His blood and urine investigations are summarized in [Table 1]. Of special note, in his initial reports, there are markedly raised creatine phosphokinase (CPK) and slightly high creatinine levels, and also urine positive for myoglobin. His thyroid function tests were normal. His electrocardiogram did not show any features of any acute cardiac event. His nerve conduction velocity studies and magnetic resonance imaging of dorsal and lumbo-sacral spine were unremarkable. Immediately, atorvastatin were stopped in view of their myotoxicity.
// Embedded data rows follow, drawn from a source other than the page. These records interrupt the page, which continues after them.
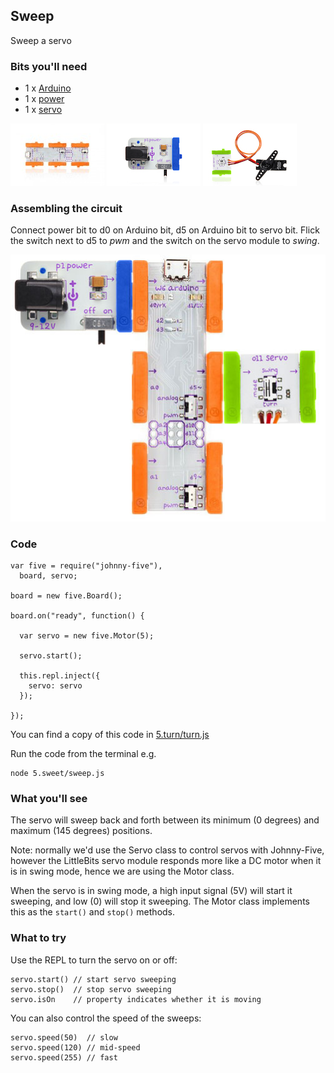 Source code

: ## Sweep

Sweep a servo

### Bits you'll need

* 1 x [Arduino](http://littlebits.cc/bits/arduino)
* 1 x [power](http://littlebits.cc/bits/littlebits-power)
* 1 x [servo](http://littlebits.cc/bits/servo)

![image](../images/arduino.jpg)
![image](../images/power.jpg)
![image](../images/servo.jpg)


### Assembling the circuit

Connect power bit to d0 on Arduino bit, d5 on Arduino bit to servo bit. Flick the switch next to d5 to _pwm_ and the switch on the servo module to _swing_.

![image](../images/sweep.jpg)

### Code

    var five = require("johnny-five"), 
      board, servo;

    board = new five.Board();

    board.on("ready", function() {

      var servo = new five.Motor(5);

      servo.start();

      this.repl.inject({
        servo: servo
      });
      
    });

You can find a copy of this code in [5.turn/turn.js](./turn.js)

Run the code from the terminal e.g.

    node 5.sweet/sweep.js

### What you'll see

The servo will sweep back and forth between its minimum (0 degrees) and maximum (145 degrees) positions.

Note: normally we'd use the Servo class to control servos with Johnny-Five, however the LittleBits servo module responds more like a DC motor when it is in swing mode, hence we are using the Motor class.

When the servo is in swing mode, a high input signal (5V) will start it sweeping, and low (0) will stop it sweeping. The Motor class implements this as the `start()` and `stop()` methods.


### What to try

Use the REPL to turn the servo on or off:

    servo.start() // start servo sweeping
    servo.stop()  // stop servo sweeping
    servo.isOn    // property indicates whether it is moving

You can also control the speed of the sweeps:

    servo.speed(50)  // slow
    servo.speed(120) // mid-speed
    servo.speed(255) // fast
Ranolazine and omeprazole were also omitted suspecting pharmacologic drug interaction with atorvastatin. His renal derangement progressed in the initial few days. He was kept on alkaline diuresis under cardiac monitoring and maintained adequate urine output. His CPK also rose for next couple of days but then started decreasing. His weakness started improving on the 6 th day of his illness and significant improvements were seen by the 10 th day. Meanwhile the report of muscle biopsy from the quadriceps, which was done on the 4 th day of admission (after stopping the antiplatelets for 3 days), showed necrotic muscle fibers suggestive of rhabdomyolysis. He was discharged 18 days after his admission with ability to freely move around and a near normal renal function.
| Discussion|| |
Rhabdomyolysis is rapid destruction of striated muscle fibers leading to appearance of myoglobin and other muscle contents into the bloodstream. Various toxins can cause this including alcohol, statins, fibrates, cocaine, amphetamines, organophosphates and snake venom. The patients usually present with acute onset proximal muscle weakness, which is often painful. The deep tendon reflexes are preserved. The myoglobin that is released into circulation appears in the urine and may cause nephrotoxicity and acute renal failure. The creatine kinase is elevated markedly. Muscle biopsy shows necrosis and regeneration of muscle fibers. The treatment is usually directed towards ceasing exposure to the offending agents and preventing renal shutdown by alkaline diuresis to prevent myoglobin casts from forming. 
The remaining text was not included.